After a rousing call to action from students who have been helping faculty’s efforts to win a fair contract, the Workers’ Rights Board panel, including SF District 1 Supervisor Eric Mar, Vice-President of the SF Unified School District Board of Education Matt Haney, Rev. Richard L. Smith of St. John’s, renowned playwright and educator Cherrie Moraga, prominent artist and educator Celia Herrera Rodriguez, and Executive Director of the Jamestown Community Center Myrna Melgar, responded to what they had heard.

“I taught at SF State for 16 years, and I helped found New College of California, so I identify with what the SFAI folks are dealing with, and the victimization and demonization that courageous faculty organizing are facing. We as government officials have to do everything we can to hold accountable institutions that are really squeezing the lowest-paid workers and taking away this ideal of education that can make you a better servant to your community,” said Sup. Eric Mar.

“What kind of sickness has come across our city, our society, when we would dismantle the very thing that is the source of our prosperity?

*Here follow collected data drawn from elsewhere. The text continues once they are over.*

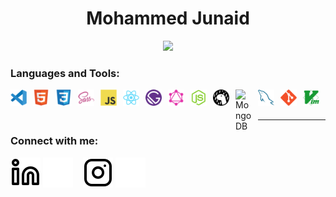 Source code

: <h1 align="center">Mohammed Junaid</h1>
<p align="center">

  
  
<p align="center">
  <img src="https://readme-typing-svg.demolab.com?font=Fira+Code&pause=1000&color=F79574&center=true&width=435&lines=AI%2FML+Developer;UI%2FUX+Designer+;Always+learning+new+things">
</p>



### Languages and Tools:

<img align="left" alt="Visual Studio Code" width="26px" src="img/vscode/vscode-original.svg" style="padding-right:10px;" />
<img align="left" alt="HTML5" width="26px" src="img/html5/html5-original.svg" style="padding-right:10px;" />
<img align="left" alt="CSS3" width="26px" src="img/css3/css3-original.svg" style="padding-right:10px;" />
<img align="left" alt="Sass" width="26px" src="img/sass/sass-original.svg" style="padding-right:10px;" />
<img align="left" alt="JavaScript" width="26px" src="img/javascript/javascript-original.svg" style="padding-right:10px;" />
<img align="left" alt="React" width="26px" src="img/react/react-original.svg" style="padding-right:10px;" />
<img align="left" alt="Gatsby" width="26px" src="img/gatsby/gatsby-original.svg" style="padding-right:10px;" />
<img align="left" alt="GraphQL" width="26px" src="img/graphql/graphql-plain.svg" style="padding-right:10px;" />
<img align="left" alt="Node.js" width="26px" src="img/nodejs/nodejs-original.svg" style="padding-right:10px;" />
<img align="left" alt="Deno" width="26px" src="./img/deno-light.svg" style="padding-right:10px;" />
<img align="left" alt="MongoDB" width="26px" src="img/monodb/mongodb-original.svg" style="padding-right:10px;" />
<img align="left" alt="MySQL" width="26px" src="img/mysql/mysql-original.svg" style="padding-right:10px;" />
<img align="left" alt="Git" width="26px" src="img/git/git-original.svg" style="padding-right:10px;" />
<img align="left" alt="Vim" width="26px" src="img/vim/vim-plain.svg" style="padding-right:10px;" />


<br />
<br />

---


### Connect with me:

[![website](./img/linkedin-light.svg)](https://www.linkedin.com/in/junaid-mohammed-03928018a/#gh-light-mode-only)
[![website](./img/linkedin-dark.svg)](https://www.linkedin.com/in/junaid-mohammed-03928018a/#gh-dark-mode-only)
&nbsp;&nbsp;
[![website](./img/instagram-light.svg)](https://www.instagram.com/alwaysbekinderthanyoufeel_#gh-light-mode-only)
[![website](./img/instagram-dark.svg)](https://www.instagram.com/alwaysbekinderthanyoufeel_#gh-dark-mode-only)


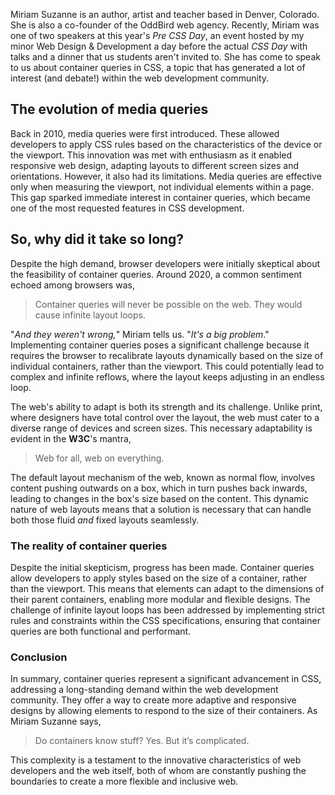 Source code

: Miriam Suzanne is an author, artist and teacher based in Denver, Colorado. She is also a co-founder of the OddBird web agency. Recently, Miriam was one of two speakers at this year's _Pre CSS Day_, an event hosted by my minor Web Design & Development a day before the actual _CSS Day_ with talks and a dinner that us students aren't invited to. She has come to speak to us about container queries in CSS, a topic that has generated a lot of interest (and debate!) within the web development community.

## The evolution of media queries

Back in 2010, media queries were first introduced. These allowed developers to apply CSS rules based on the characteristics of the device or the viewport. This innovation was met with enthusiasm as it enabled responsive web design, adapting layouts to different screen sizes and orientations. However, it also had its limitations. Media queries are effective only when measuring the viewport, not individual elements within a page. This gap sparked immediate interest in container queries, which became one of the most requested features in CSS development.

## So, why did it take so long?

Despite the high demand, browser developers were initially skeptical about the feasibility of container queries. Around 2020, a common sentiment echoed among browsers was,

> Container queries will never be possible on the web. They would cause infinite layout loops.

"_And they weren't wrong,_" Miriam tells us. "_It's a big problem_." Implementing container queries poses a significant challenge because it requires the browser to recalibrate layouts dynamically based on the size of individual containers, rather than the viewport. This could potentially lead to complex and infinite reflows, where the layout keeps adjusting in an endless loop.

The web's ability to adapt is both its strength and its challenge. Unlike print, where designers have total control over the layout, the web must cater to a diverse range of devices and screen sizes. This necessary adaptability is evident in the **W3C**'s mantra,

> Web for all, web on everything.

The default layout mechanism of the web, known as normal flow, involves content pushing outwards on a box, which in turn pushes back inwards, leading to changes in the box's size based on the content. This dynamic nature of web layouts means that a solution is necessary that can handle both those fluid _and_ fixed layouts seamlessly.

### The reality of container queries

Despite the initial skepticism, progress has been made. Container queries allow developers to apply styles based on the size of a container, rather than the viewport. This means that elements can adapt to the dimensions of their parent containers, enabling more modular and flexible designs. The challenge of infinite layout loops has been addressed by implementing strict rules and constraints within the CSS specifications, ensuring that container queries are both functional and performant.

### Conclusion

In summary, container queries represent a significant advancement in CSS, addressing a long-standing demand within the web development community. They offer a way to create more adaptive and responsive designs by allowing elements to respond to the size of their containers. As Miriam Suzanne says, 

> Do containers know stuff? Yes. But it’s complicated.

This complexity is a testament to the innovative characteristics of web developers and the web itself, both of whom are constantly pushing the boundaries to create a more flexible and inclusive web. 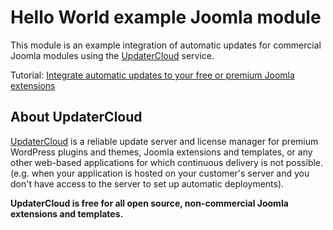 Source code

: # Hello World example Joomla module

This module is an example integration of automatic updates for commercial Joomla modules using the [UpdaterCloud](https://updatercloud.com) service.

Tutorial: [Integrate automatic updates to your free or premium Joomla extensions](https://updatercloud.com/docs/1.x/update-server-free-commercial-joomla-extensions-templates)

## About UpdaterCloud

[UpdaterCloud](https://updatercloud.com) is a reliable update server and license manager for premium WordPress plugins and themes, Joomla extensions and templates, or any other web-based applications for which continuous delivery is not possible. (e.g. when your application is hosted on your customer's server and you don't have access to the server to set up automatic deployments).

**UpdaterCloud is free for all open source, non-commercial Joomla extensions and templates.**
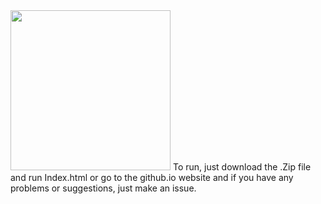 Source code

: <img src="https://t3.ftcdn.net/jpg/03/77/38/84/360_F_377388434_byWJFE7lFYOKYGVJKHr0H8ftKxFcv1nM.jpg" width="256">
To run, just download the .Zip file and run Index.html or go to the github.io website and if you have any problems or suggestions, just make an issue.
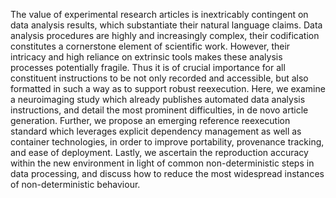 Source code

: The value of experimental research articles is inextricably contingent on data analysis results, which substantiate their natural language claims.
Data analysis procedures are highly and increasingly complex, their codification constitutes a cornerstone element of scientific work.
However, their intricacy and high reliance on extrinsic tools makes these analysis processes potentially fragile.
Thus it is of crucial importance for all constituent instructions to be not only recorded and accessible, but also formatted in such a way as to support robust reexecution.
Here, we examine a neuroimaging study which already publishes automated data analysis instructions, and detail the most prominent difficulties, in de novo article generation.
Further, we propose an emerging reference reexecution standard which leverages explicit dependency management as well as container technologies, in order to improve portability, provenance tracking, and ease of deployment.
Lastly, we ascertain the reproduction accuracy within the new environment in light of common non-deterministic steps in data processing, and discuss how to reduce the most widespread instances of non-deterministic behaviour.
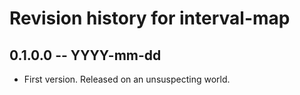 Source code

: # Revision history for interval-map

## 0.1.0.0 -- YYYY-mm-dd

* First version. Released on an unsuspecting world.

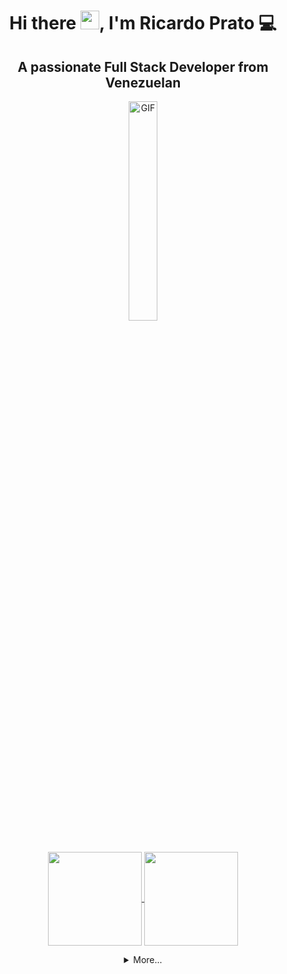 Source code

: <div align="center">

# Hi there <img src="https://raw.githubusercontent.com/iampavangandhi/iampavangandhi/master/gifs/Hi.gif" width="30px">, I'm Ricardo Prato 💻

## A passionate Full Stack Developer from Venezuelan

<img  width="30%" alt="GIF" src="https://media.giphy.com/media/836HiJc7pgzy8iNXCn/giphy.gif"/>
</div>
<br>
<p align="center">
  <a href="https://github.com/Redf0xD">
    <img
      align="center"
      height="150em"
      src="https://github-readme-stats.vercel.app/api?username=Redf0xD&show_icons=true&include_all_commits=true&count_private=true&theme=tokyonight"
    />
  </a>
  <a href="https://github.com/Redf0xD">
    <img
      align="center"
      height="150em"
      src="https://github-readme-stats.vercel.app/api/top-langs/?username=Redf0xD&show_icons=true&include_all_commits=true&count_private=true&layout=compact&theme=tokyonight"
    />
  </a>
</p>

<div align="center">
<details>
<summary>More...</summary>
<br>
<div>

### About me 🤓

I consider myself to be a person with great logical/analytical capacities, which allows me to provide fast and efficient solutions at the rate that problems arise.💻

I like innovating, exploring, and creating new things, with programming, I have the opportunity to do so and I make sure to make the most of it every day. I enjoy the process of learning and the chances of sharing the knowledge I get, being able to work with a team, and taking part in developer meetings, conferences, and workshops grant me a space where I can grow and improve myself personally and professionally.🤝

My work is born from commitment and responsibility and aims for the satisfaction of helping others and continuously evolving❤️</div>

### Skills and Tools: 🧰

<div>
 <img src="https://img.shields.io/badge/HTML-e56027?style=for-the-badge&logo=html5&logoColor=white">
 <img src="https://img.shields.io/badge/CSS-0066b6?&style=for-the-badge&logo=css3&logoColor=white">
 <img src="https://img.shields.io/badge/Javascript-cbb132?&style=for-the-badge&logo=javascript&logoColor=white">
 <img src="https://img.shields.io/badge/Sass-CC6699?style=for-the-badge&logo=sass&logoColor=white">
</div>
<div>
 <img src="https://img.shields.io/badge/React-009cc7?style=for-the-badge&logo=react&logoColor=white">
 <img src="https://img.shields.io/badge/Redux-593D88?style=for-the-badge&logo=redux&logoColor=white">
 <img src="https://img.shields.io/badge/Bootstrap-563D7C?style=for-the-badge&logo=bootstrap&logoColor=white">
 <img src="https://img.shields.io/badge/Tailwind_CSS-38B2AC?style=for-the-badge&logo=tailwind-css&logoColor=white">
 <img src="https://img.shields.io/badge/styled--components-DB7093?style=for-the-badge&logo=styled-components&logoColor=white">
 <img src="https://img.shields.io/badge/React_Router-CA4245?style=for-the-badge&logo=react-router&logoColor=white">
 <img src="https://img.shields.io/badge/wouter-010101?style=for-the-badge&logo=wouter&logoColor=white">
</div>
<div>
 <img src="https://img.shields.io/badge/Node.js-43853D?style=for-the-badge&logo=node.js&logoColor=white">
 <img src="https://img.shields.io/badge/Express.js-404D59?style=for-the-badge&logo=express">
 <img src="https://img.shields.io/badge/Sequelize-2b3e63?style=for-the-badge&logo=Sequelize">
 <img src="https://img.shields.io/badge/PostgreSQL-316192?style=for-the-badge&logo=postgresql&logoColor=white">
</div>
<div>
 <img src="https://img.shields.io/badge/Git-E34F26?style=for-the-badge&logo=git&logoColor=white">
 <img src="https://img.shields.io/badge/GitHub-100000?style=for-the-badge&logo=github&logoColor=white">
 <img src="https://img.shields.io/badge/Postman-f06632?style=for-the-badge&logo=postman&logoColor=white">
 <img src="https://img.shields.io/badge/NPM-f2f2f2?style=for-the-badge&logo=npm&logoColor=white">
 <img src="https://img.shields.io/badge/Neovim-3f3f3f?style=for-the-badge&logo=neovim">
</div>

<p align="left">

### What i'm learning at the moment: 📚

<div>
 <img src="https://img.shields.io/badge/typescript-092f5f?style=for-the-badge&logo=typescript&logoColor=white">
 <img src="https://img.shields.io/badge/React_Native-009cc7?style=for-the-badge&logo=react&logoColor=white">
 <img src="https://img.shields.io/badge/Postman-f06632?style=for-the-badge&logo=postman&logoColor=white">
 <img src="https://img.shields.io/badge/Algolia-5063f2?style=for-the-badge&logo=algolia&logoColor=white">
</div>

### Contact with me: 📲

  <a href="mailto:ricardoprato36@gmail.com" alt="Gmail">
  <img src="https://img.shields.io/badge/-Gmail-FF0000?style=flat-square&labelColor=FF0000&logo=gmail&logoColor=white&link=LINK-DO-SEU-EMAIL" /></a>

  <a href="https://www.linkedin.com/in/ricardoprato/" alt="Linkedin">
  <img src="https://img.shields.io/badge/-Linkedin-0e76a8?style=flat-square&logo=Linkedin&logoColor=white&link=LINK-DO-SEU-LINKEDIN" /></a>

  </p>

</details>
</div>
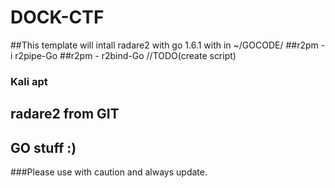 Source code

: # DOCK-CTF

##This template will intall radare2 with go 1.6.1 with in ~/GOCODE/
##r2pm -i r2pipe-Go
##r2pm - r2bind-Go //TODO(create script)
### Kali apt
## radare2 from GIT
## GO stuff :)
###Please use with caution and always update.
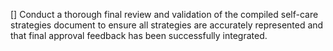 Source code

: [] Conduct a thorough final review and validation of the compiled self-care strategies document to ensure all strategies are accurately represented and that final approval feedback has been successfully integrated. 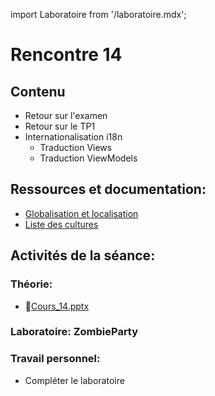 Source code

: import Laboratoire from '/laboratoire.mdx';

# Rencontre 14

## Contenu
- Retour sur l'examen
- Retour sur le TP1
- Internationalisation i18n 
  - Traduction Views
  - Traduction ViewModels

## Ressources et documentation: 
- [Globalisation et localisation](https://docs.microsoft.com/en-us/aspnet/core/fundamentals/localization?view=aspnetcore-5.0) 
- [Liste des cultures](https://docwiki.embarcadero.com/RADStudio/Sydney/en/Language_Culture_Names,_Codes,_and_ISO_Values)

## Activités de la séance: 

### Théorie:  
- 🔗[Cours_14.pptx](https://cegepedouardmontpetit.sharepoint.com/:p:/s/CMT420InformatiqueComitesCours-3W6/ER7ZV4gj_OJIpJSYzifXDnIB158S0FerqApWZz3VDOn1dw?e=FBvbym)

### Laboratoire: ZombieParty 
<Laboratoire nom="10XX-S14_Lab1"/>

### Travail personnel:
- Compléter le laboratoire  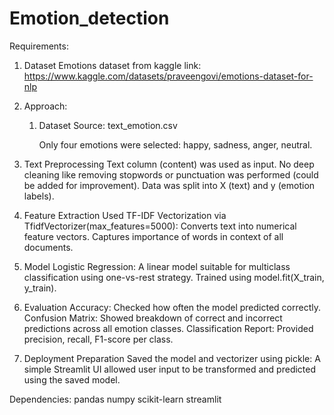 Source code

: # Emotion_detection

Requirements:
1. Dataset
   Emotions dataset from kaggle
   link: https://www.kaggle.com/datasets/praveengovi/emotions-dataset-for-nlp

2. Approach:
   1. Dataset
      Source: text_emotion.csv

      Only four emotions were selected: happy, sadness, anger, neutral.

  2. Text Preprocessing
    Text column (content) was used as input.
    No deep cleaning like removing stopwords or punctuation was performed (could be added for improvement).
    Data was split into X (text) and y (emotion labels).

  3. Feature Extraction
    Used TF-IDF Vectorization via TfidfVectorizer(max_features=5000):
    Converts text into numerical feature vectors.
    Captures importance of words in context of all documents.

  5. Model
    Logistic Regression:
    A linear model suitable for multiclass classification using one-vs-rest strategy.
    Trained using model.fit(X_train, y_train).

  6. Evaluation
    Accuracy: Checked how often the model predicted correctly.
    Confusion Matrix: Showed breakdown of correct and incorrect predictions across all emotion classes.
    Classification Report: Provided precision, recall, F1-score per class.

  7. Deployment Preparation
    Saved the model and vectorizer using pickle:
   A simple Streamlit UI allowed user input to be transformed and predicted using the saved model.


Dependencies:
  pandas
  numpy
  scikit-learn
  streamlit
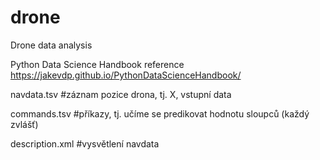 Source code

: # drone

Drone data analysis

Python Data Science Handbook reference
https://jakevdp.github.io/PythonDataScienceHandbook/

navdata.tsv #záznam pozice drona, tj. X, vstupní data

commands.tsv #příkazy, tj. učíme se predikovat hodnotu sloupců (každý zvlášť)

description.xml #vysvětlení navdata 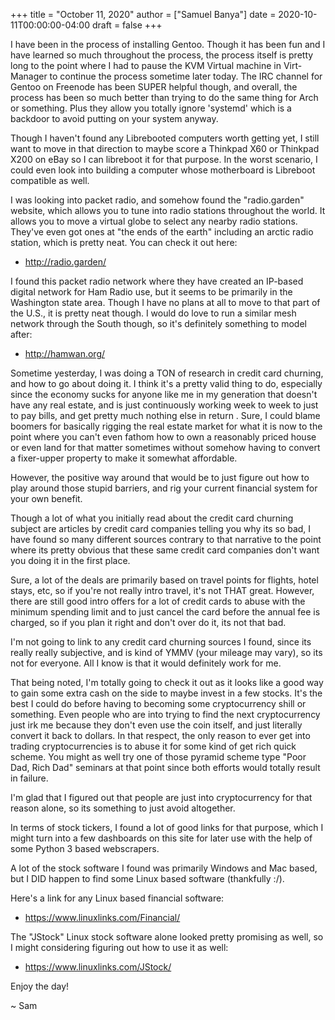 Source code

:+++
title = "October 11, 2020"
author = ["Samuel Banya"]
date = 2020-10-11T00:00:00-04:00
draft = false
+++

I have been in the process of installing Gentoo. Though it has been fun and I have
learned so much throughout the process, the process itself is pretty long to the
point where I had to pause the KVM Virtual machine in Virt-Manager to continue
the process sometime later today. The IRC channel for Gentoo on Freenode
has been SUPER  helpful though, and overall, the process has been so much better
than trying to do the same thing for Arch or something. Plus they allow you
totally ignore 'systemd' which is a backdoor to avoid putting on your system
anyway.

Though I haven't found any Librebooted computers worth getting yet, I still want to
move in that direction to maybe score a Thinkpad X60 or Thinkpad X200 on eBay
so I can libreboot it for that purpose. In the worst scenario, I could even
look into building a computer whose motherboard is Libreboot compatible as well.

I was looking into packet radio, and somehow found the "radio.garden" website,
which allows you to tune into radio stations throughout the world. It allows you
to move a virtual globe to select any nearby radio stations. They've even got
ones at "the ends of the earth" including an arctic radio station, which is
pretty neat. You can check it out here:

-   <http://radio.garden/>

I found this packet radio network where they have created an IP-based digital
network for Ham Radio use, but it seems to be primarily in the Washington state
area. Though I have no plans at all to move to that part of the U.S., it is
pretty neat though. I would do love to run a similar mesh network through the
South though, so it's definitely something to model after:

-   <http://hamwan.org/>

Sometime yesterday, I was doing a TON of research in credit card churning, and
how to go about doing it. I think it's a pretty valid thing to do, especially
since the economy sucks for anyone like me in my generation that doesn't have
any real estate, and is just continuously working week to week to just to pay
bills, and get pretty much nothing else in return . Sure, I could blame boomers
for basically rigging the real estate market for what it is now to the point
where you can't even fathom how to own a reasonably priced house or even land
for that matter sometimes without somehow having to convert a fixer-upper
property to make it somewhat affordable.

However, the positive way around that would be to just figure out how to play
around those stupid barriers, and rig your current financial system for your
own benefit.

Though a lot of what you initially read about the credit card churning subject
are articles by credit card companies telling you why its so bad, I have found
so many different sources contrary to that narrative to the point where its
pretty obvious that these same credit card companies don't want you doing it
in the first place.

Sure, a lot of the deals are primarily based on travel points for flights,
hotel stays, etc, so if you're not really intro travel, it's not THAT great.
However, there are still good intro offers for a lot of credit cards to abuse
with the minimum spending limit and to just cancel the card before the annual
fee is charged, so if you plan it right and don't over do it, its not that bad.

I'm not going to link to any credit card churning sources I found, since its
really really subjective, and is kind of YMMV (your mileage may vary), so its
not for everyone. All I know is that it would definitely work for me.

That being noted, I'm totally going to check it out as it looks like a good
way to gain some extra cash on the side to maybe invest in a few stocks. It's the
best I could do before having to becoming some cryptocurrency shill or something.
Even people who are into trying to find the next cryptocurrency just irk me because
they don't even use the coin itself, and just literally convert it back to dollars.
In that respect, the only reason to ever get into trading cryptocurrencies is
to abuse it for some kind of get rich quick scheme. You might as well try one
of those pyramid scheme type "Poor Dad, Rich Dad" seminars at that point since
both efforts would totally result in failure.

I'm glad that I figured out that people are just into cryptocurrency for that
reason alone, so its something to just avoid altogether.

In terms of stock tickers, I found a lot of good links for that purpose, which
I might turn into a few dashboards on this site for later use with the help of
some Python 3 based webscrapers.

A lot of the stock software I found was primarily Windows and Mac based, but
I DID happen to find some Linux based software (thankfully :/).

Here's a link for any Linux based financial software:

-   <https://www.linuxlinks.com/Financial/>

The "JStock" Linux stock software alone looked pretty promising as well, so I
might considering figuring out how to use it as well:

-   <https://www.linuxlinks.com/JStock/>

Enjoy the day!

~ Sam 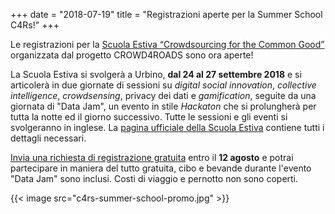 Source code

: +++
date = "2018-07-19"
title = "Registrazioni aperte per la Summer School C4Rs!"
+++

Le registrazioni per la [Scuola Estiva “Crowdsourcing for the Common Good”](http://www.c4rs.eu/summer-school/) organizzata dal progetto CROWD4ROADS sono ora aperte!

La Scuola Estiva si svolgerà a Urbino, **dal 24 al 27 settembre 2018** e si articolerà in due giornate di sessioni su *digital social innovation*, *collective intelligence*, *crowdsensing*, privacy dei dati e *gamification*, seguite da una giornata di "Data Jam", un evento in stile *Hackaton* che si prolungherà per tutta la notte ed il giorno successivo. Tutte le sessioni e gli eventi si svolgeranno in inglese. La [pagina ufficiale della Scuola Estiva](http://www.c4rs.eu/summer-school/) contiene tutti i dettagli necessari.

[Invia una richiesta di registrazione gratuita](https://docs.google.com/forms/d/e/1FAIpQLScerAm603xMPAR4J76lVLQmlr0z4iLPC3KOuqS1MKTnoJP9xg/viewform?usp=sf_link) entro il **12 agosto** e potrai partecipare in maniera del tutto gratuita, cibo e bevande durante l'evento "Data Jam" sono inclusi. Costi di viaggio e pernotto non sono coperti.

{{< image src="c4rs-summer-school-promo.jpg" >}}
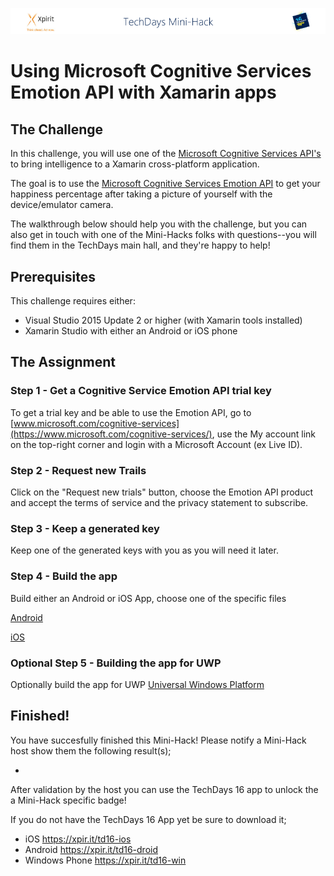 ![Xpirit TechDays MiniHack Banner](../HackBanner-s.png)
# Using Microsoft Cognitive Services Emotion API with Xamarin apps

## The Challenge ##
In this challenge, you will use one of the [Microsoft Cognitive Services API's](https://www.microsoft.com/cognitive-services/) to bring intelligence to a Xamarin cross-platform application.

The goal is to use the [Microsoft Cognitive Services Emotion API](https://www.microsoft.com/cognitive-services/en-us/emotion-api) to get your happiness percentage after taking a picture of yourself with the device/emulator camera.

The walkthrough below should help you with the challenge, but you can also get in touch with one of the Mini-Hacks folks with questions--you will find them in the TechDays main hall, and they're happy to help!

## Prerequisites ##
This challenge requires either:

- Visual Studio 2015 Update 2 or higher (with Xamarin tools installed)
- Xamarin Studio with either an Android or iOS phone

## The Assignment ##

### Step 1 - Get a Cognitive Service Emotion API trial key ###
To get a trial key and be able to use the Emotion API, go to [www.microsoft.com/cognitive-services](https://www.microsoft.com/cognitive-services/), use the My account link on the top-right corner and login with a Microsoft Account (ex Live ID).

### Step 2 - Request new Trails ###
Click on the "Request new trials" button, choose the Emotion API product and accept the terms of service and the privacy statement to subscribe.

### Step 3 - Keep a generated key ###
Keep one of the generated keys with you as you will need it later.

### Step 4 - Build the app ###
Build either an Android or iOS App, choose one of the specific files

[Android](Android.md)

[iOS](iOS.md)

### Optional Step 5 - Building the app for UWP ###
Optionally build the app for UWP 
[Universal Windows Platform](UWP.md)

## Finished! ##
You have succesfully finished this Mini-Hack! Please notify a Mini-Hack host show them the following result(s);

- 

After validation by the host you can use the TechDays 16 app to unlock the a Mini-Hack specific badge!

If you do not have the TechDays 16 App yet be sure to download it;
- iOS <https://xpir.it/td16-ios>
- Android <https://xpir.it/td16-droid>
- Windows Phone <https://xpir.it/td16-win>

When we would attack the very people who are most essential–our educators? There’s something deeply wrong at the core when we’re having a conversation of people who are undermined and attacked, who should be celebrated and supported. In this city especially, the amount of wealth in this city, that we would be having this conversation here in this very place where blocks from here they’re renting 1-bedroom apartments for $7,000, selling million-dollar condos, that we wouldn’t support our young people to have a future in this city? There can be nothing more shameful than that,” said Matt Haney, elected SF School Board member.

The SFAI Poster Syndicate, led by SFAI adjunct professor Art Hazelwood, produced a series of prints for participants and guests.